-------- Available data

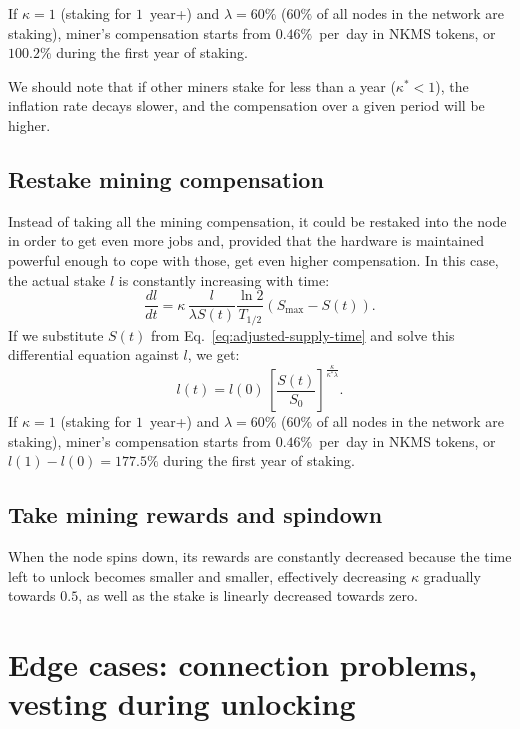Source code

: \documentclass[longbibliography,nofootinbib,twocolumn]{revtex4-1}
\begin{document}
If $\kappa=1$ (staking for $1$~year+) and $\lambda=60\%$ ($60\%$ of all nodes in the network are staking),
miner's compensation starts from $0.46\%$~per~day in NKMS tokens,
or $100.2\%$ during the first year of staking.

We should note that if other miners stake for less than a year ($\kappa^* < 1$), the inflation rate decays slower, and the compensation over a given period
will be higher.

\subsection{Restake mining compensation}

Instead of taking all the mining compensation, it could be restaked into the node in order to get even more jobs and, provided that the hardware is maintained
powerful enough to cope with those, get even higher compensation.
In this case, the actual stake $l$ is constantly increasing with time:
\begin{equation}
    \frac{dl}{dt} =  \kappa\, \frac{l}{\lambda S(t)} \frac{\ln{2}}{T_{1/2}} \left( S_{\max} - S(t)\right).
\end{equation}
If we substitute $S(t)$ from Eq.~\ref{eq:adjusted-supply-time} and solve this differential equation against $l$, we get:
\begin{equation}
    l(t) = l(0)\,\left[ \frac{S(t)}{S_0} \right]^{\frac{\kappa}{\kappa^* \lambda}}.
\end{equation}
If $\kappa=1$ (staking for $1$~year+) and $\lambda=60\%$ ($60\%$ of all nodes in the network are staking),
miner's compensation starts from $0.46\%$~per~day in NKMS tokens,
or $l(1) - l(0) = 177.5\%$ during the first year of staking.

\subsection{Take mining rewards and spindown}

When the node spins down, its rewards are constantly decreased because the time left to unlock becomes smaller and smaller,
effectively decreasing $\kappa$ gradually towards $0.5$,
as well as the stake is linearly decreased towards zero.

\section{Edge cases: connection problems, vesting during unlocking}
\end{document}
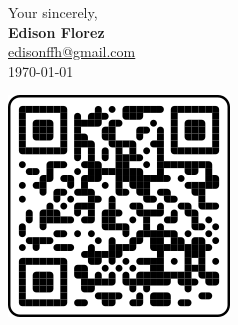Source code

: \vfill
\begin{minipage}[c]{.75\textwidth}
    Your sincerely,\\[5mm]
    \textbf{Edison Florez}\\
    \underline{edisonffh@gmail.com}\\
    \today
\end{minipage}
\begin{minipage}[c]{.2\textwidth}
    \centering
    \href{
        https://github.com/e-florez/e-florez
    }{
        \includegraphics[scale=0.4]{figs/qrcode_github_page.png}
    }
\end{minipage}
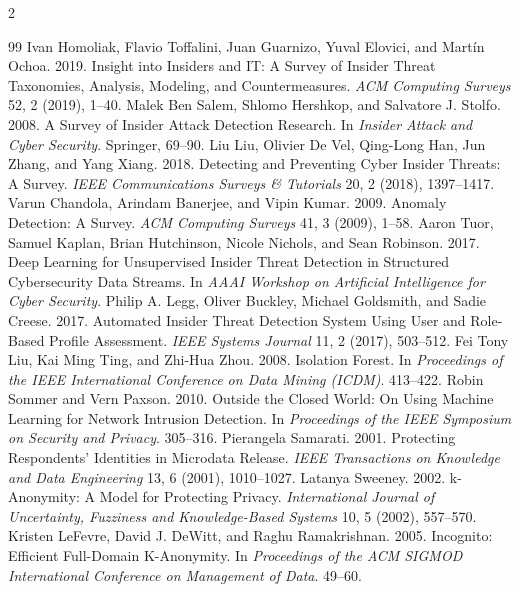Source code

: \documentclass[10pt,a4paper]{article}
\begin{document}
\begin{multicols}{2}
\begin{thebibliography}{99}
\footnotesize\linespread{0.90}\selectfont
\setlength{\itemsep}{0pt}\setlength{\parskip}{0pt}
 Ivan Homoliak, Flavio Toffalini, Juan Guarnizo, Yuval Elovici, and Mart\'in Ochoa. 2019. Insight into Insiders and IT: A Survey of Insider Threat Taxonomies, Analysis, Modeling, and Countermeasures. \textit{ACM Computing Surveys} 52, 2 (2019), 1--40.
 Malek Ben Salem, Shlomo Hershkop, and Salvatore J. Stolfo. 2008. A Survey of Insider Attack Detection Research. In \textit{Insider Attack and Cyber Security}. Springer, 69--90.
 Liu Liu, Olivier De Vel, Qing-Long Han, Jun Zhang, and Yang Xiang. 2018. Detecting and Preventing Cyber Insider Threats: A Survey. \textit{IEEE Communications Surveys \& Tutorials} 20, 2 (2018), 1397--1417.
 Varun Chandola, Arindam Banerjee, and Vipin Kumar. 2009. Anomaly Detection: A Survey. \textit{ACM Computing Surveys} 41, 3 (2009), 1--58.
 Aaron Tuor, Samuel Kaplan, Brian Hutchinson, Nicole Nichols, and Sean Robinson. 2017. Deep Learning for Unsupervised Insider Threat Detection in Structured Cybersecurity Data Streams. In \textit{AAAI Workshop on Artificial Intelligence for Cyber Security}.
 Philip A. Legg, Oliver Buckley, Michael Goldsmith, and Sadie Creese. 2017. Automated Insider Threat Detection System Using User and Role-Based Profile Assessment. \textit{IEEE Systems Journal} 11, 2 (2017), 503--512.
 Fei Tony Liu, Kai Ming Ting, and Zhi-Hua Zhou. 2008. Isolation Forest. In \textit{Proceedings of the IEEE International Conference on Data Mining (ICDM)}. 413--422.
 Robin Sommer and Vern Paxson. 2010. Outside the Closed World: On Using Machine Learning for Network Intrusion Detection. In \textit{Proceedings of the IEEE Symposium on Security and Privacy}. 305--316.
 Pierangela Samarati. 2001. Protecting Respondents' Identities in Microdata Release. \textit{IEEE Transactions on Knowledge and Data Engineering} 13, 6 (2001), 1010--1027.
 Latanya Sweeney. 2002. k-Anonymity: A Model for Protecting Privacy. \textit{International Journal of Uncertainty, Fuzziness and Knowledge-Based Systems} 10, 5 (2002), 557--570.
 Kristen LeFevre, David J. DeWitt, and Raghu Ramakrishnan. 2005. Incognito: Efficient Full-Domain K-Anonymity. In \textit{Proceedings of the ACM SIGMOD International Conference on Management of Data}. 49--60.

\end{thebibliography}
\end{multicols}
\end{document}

----------------

» Task requirements: Wherever the string "Systems" appears in the data above, copy the line it sits in.

» Task answer:
 Philip A. Legg, Oliver Buckley, Michael Goldsmith, and Sadie Creese. 2017. Automated Insider Threat Detection System Using User and Role-Based Profile Assessment. \textit{IEEE Systems Journal} 11, 2 (2017), 503--512.
 Latanya Sweeney. 2002. k-Anonymity: A Model for Protecting Privacy. \textit{International Journal of Uncertainty, Fuzziness and Knowledge-Based Systems} 10, 5 (2002), 557--570.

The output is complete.